= The task =
Only lines with the string "instructions" matter here; gather them from the material below.

= Records for the task =

##############################

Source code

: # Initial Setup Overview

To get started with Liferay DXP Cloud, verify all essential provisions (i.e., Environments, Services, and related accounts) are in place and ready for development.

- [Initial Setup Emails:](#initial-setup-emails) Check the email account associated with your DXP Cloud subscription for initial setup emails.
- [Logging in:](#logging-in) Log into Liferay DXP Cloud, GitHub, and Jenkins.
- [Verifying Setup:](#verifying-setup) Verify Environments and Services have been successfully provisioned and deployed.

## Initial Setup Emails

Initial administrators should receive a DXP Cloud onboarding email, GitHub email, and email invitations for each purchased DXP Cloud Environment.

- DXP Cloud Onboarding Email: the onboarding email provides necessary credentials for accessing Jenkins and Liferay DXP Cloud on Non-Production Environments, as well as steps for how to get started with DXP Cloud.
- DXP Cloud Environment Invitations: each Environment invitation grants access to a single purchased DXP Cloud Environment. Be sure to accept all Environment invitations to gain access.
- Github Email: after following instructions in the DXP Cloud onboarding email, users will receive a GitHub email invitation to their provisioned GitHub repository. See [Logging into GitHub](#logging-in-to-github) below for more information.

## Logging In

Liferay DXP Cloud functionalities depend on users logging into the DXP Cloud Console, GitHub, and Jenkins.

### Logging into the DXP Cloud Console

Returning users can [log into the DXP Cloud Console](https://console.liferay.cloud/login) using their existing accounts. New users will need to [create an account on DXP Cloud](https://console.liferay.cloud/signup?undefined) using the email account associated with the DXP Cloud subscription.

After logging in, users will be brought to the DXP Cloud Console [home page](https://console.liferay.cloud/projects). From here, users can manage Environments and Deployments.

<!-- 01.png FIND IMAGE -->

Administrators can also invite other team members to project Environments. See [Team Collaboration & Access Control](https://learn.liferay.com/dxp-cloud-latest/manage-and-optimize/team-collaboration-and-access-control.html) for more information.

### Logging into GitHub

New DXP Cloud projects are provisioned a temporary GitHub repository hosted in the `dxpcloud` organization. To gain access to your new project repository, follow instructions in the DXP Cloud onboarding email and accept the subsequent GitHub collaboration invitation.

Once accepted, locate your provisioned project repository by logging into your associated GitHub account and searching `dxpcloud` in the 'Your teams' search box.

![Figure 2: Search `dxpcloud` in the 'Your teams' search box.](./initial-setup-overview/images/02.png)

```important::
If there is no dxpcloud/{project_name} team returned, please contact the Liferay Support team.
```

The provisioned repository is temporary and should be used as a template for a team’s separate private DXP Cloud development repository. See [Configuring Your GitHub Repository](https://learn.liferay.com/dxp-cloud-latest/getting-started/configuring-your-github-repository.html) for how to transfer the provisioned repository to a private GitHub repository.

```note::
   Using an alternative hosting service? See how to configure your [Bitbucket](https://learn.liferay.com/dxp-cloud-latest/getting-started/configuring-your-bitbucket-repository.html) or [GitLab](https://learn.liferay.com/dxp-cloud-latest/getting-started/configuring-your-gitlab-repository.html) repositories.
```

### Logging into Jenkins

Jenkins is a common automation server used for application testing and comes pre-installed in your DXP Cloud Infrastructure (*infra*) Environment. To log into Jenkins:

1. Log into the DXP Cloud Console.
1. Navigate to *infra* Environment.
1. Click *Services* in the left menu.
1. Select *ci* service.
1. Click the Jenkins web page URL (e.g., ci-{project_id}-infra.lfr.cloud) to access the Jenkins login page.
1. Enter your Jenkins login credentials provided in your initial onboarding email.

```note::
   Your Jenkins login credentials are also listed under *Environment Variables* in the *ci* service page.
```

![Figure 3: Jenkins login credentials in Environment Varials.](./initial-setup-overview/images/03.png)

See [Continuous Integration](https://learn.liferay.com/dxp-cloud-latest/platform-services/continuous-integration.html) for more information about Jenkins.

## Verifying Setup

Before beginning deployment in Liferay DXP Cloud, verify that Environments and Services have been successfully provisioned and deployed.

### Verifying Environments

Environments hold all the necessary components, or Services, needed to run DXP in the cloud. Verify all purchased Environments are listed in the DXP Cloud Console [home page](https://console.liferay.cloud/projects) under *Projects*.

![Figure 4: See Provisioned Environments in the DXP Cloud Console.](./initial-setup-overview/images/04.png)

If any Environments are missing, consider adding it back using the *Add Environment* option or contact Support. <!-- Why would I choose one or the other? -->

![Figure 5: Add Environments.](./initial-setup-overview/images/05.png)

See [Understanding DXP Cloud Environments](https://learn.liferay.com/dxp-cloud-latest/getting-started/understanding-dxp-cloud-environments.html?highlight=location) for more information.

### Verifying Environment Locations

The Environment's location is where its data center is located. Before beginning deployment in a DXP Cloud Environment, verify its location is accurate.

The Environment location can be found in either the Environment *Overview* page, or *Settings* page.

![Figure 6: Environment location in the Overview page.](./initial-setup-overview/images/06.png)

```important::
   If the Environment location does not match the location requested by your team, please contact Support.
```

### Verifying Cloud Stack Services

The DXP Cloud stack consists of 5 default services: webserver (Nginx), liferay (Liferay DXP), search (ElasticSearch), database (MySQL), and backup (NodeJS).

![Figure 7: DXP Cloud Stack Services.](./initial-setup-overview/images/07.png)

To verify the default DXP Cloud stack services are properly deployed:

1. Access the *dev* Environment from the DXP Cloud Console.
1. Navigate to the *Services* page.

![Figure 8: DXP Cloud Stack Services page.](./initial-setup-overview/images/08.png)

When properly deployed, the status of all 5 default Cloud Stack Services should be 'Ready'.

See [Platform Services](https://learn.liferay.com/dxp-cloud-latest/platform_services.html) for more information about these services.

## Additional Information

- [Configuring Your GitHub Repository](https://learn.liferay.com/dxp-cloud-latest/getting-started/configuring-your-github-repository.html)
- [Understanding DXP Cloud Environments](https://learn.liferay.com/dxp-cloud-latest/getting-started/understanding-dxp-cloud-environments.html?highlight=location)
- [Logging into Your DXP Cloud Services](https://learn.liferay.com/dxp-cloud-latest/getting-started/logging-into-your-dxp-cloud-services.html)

##############################

= Result below =
- Github Email: after following instructions in the DXP Cloud onboarding email, users will receive a GitHub email invitation to their provisioned GitHub repository. See [Logging into GitHub](#logging-in-to-github) below for more information.
New DXP Cloud projects are provisioned a temporary GitHub repository hosted in the `dxpcloud` organization. To gain access to your new project repository, follow instructions in the DXP Cloud onboarding email and accept the subsequent GitHub collaboration invitation.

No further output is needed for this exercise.